# [DATASET RECORDS]
---+---

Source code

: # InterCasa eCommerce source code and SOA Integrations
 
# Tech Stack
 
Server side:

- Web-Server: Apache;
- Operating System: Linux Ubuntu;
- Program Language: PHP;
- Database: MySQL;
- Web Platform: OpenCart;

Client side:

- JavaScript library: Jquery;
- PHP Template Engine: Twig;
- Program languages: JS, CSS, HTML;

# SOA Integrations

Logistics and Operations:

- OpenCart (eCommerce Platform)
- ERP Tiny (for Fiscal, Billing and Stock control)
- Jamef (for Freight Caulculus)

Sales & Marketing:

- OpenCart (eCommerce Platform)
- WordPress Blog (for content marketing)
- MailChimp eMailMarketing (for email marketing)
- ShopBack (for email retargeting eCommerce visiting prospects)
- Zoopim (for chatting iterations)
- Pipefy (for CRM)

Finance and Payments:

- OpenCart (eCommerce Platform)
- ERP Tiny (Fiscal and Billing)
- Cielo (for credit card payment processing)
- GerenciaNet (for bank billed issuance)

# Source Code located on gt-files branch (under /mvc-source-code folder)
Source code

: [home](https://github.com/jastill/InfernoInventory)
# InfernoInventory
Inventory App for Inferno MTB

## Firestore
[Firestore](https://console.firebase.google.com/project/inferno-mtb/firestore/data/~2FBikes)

---+---

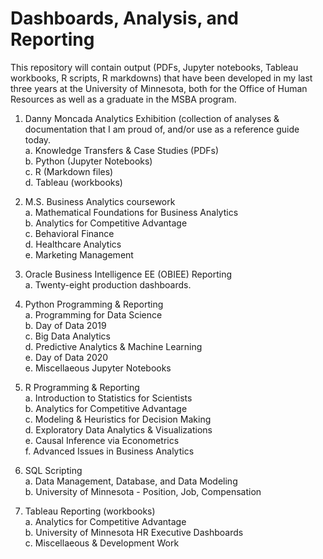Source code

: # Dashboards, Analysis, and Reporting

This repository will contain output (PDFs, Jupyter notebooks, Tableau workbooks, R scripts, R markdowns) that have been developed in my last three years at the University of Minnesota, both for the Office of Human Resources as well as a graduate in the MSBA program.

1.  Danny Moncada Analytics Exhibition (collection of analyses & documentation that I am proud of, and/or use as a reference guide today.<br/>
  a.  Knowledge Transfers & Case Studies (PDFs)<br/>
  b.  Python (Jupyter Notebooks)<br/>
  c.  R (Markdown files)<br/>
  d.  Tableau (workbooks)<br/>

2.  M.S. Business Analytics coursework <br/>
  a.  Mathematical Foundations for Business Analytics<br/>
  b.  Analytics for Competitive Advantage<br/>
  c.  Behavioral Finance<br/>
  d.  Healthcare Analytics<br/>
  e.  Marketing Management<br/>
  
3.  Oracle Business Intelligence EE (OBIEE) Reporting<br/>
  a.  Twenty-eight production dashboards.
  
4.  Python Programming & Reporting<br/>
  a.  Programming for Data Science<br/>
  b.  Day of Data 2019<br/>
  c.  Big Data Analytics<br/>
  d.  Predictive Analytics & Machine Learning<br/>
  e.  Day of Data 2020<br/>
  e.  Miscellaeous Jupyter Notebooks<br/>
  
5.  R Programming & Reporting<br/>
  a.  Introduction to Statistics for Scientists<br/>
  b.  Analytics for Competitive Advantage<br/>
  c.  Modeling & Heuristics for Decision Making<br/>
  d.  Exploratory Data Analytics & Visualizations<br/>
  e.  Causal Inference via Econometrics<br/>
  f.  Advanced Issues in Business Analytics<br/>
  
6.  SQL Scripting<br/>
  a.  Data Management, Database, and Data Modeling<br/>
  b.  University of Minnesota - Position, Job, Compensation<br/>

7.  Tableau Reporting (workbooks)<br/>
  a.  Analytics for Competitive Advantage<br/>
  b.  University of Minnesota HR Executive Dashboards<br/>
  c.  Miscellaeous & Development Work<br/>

---+---

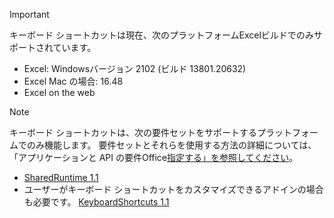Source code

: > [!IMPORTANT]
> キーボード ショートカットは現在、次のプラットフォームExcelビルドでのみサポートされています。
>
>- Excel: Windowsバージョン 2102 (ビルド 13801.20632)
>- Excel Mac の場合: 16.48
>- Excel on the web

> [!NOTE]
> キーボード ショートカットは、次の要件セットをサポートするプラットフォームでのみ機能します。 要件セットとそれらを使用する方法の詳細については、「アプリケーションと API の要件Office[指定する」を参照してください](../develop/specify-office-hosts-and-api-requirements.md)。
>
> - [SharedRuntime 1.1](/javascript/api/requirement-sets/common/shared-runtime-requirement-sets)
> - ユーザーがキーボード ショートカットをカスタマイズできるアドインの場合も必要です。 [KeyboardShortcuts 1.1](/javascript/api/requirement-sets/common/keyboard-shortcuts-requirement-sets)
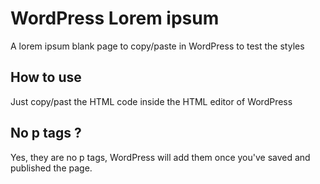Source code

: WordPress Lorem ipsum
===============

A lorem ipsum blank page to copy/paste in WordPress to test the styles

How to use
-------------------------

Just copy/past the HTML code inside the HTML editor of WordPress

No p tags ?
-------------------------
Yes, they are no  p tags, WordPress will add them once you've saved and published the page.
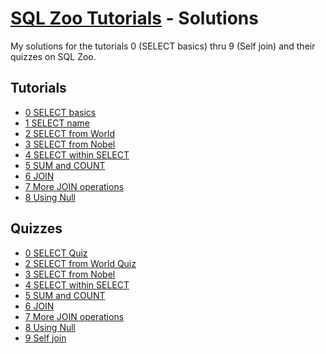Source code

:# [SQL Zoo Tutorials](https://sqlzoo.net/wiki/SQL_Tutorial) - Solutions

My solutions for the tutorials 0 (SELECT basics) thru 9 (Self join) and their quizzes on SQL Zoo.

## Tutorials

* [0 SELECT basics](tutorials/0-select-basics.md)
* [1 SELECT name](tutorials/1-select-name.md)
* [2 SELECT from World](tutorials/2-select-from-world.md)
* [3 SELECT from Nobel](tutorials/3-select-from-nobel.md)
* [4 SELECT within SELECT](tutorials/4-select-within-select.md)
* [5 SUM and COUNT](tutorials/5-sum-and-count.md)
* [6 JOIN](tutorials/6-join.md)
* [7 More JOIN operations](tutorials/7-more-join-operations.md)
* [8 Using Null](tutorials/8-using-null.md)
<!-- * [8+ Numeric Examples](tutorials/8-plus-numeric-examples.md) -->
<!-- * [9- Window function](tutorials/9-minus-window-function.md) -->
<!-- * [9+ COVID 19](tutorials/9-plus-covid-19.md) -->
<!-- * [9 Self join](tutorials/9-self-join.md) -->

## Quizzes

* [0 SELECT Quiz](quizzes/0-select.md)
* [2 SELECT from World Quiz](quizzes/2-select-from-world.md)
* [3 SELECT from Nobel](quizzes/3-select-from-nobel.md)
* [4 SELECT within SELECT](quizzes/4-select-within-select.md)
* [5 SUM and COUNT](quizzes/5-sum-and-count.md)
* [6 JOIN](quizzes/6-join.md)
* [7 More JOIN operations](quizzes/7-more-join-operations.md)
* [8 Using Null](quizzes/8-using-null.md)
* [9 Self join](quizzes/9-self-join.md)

---+---

# [PROBLEM DETAILS]
Search the entries above for the string "Finance". Copy each line that holds it.

# [WORKED SOLUTION]
Finance and Payments:
  c.  Behavioral Finance<br/>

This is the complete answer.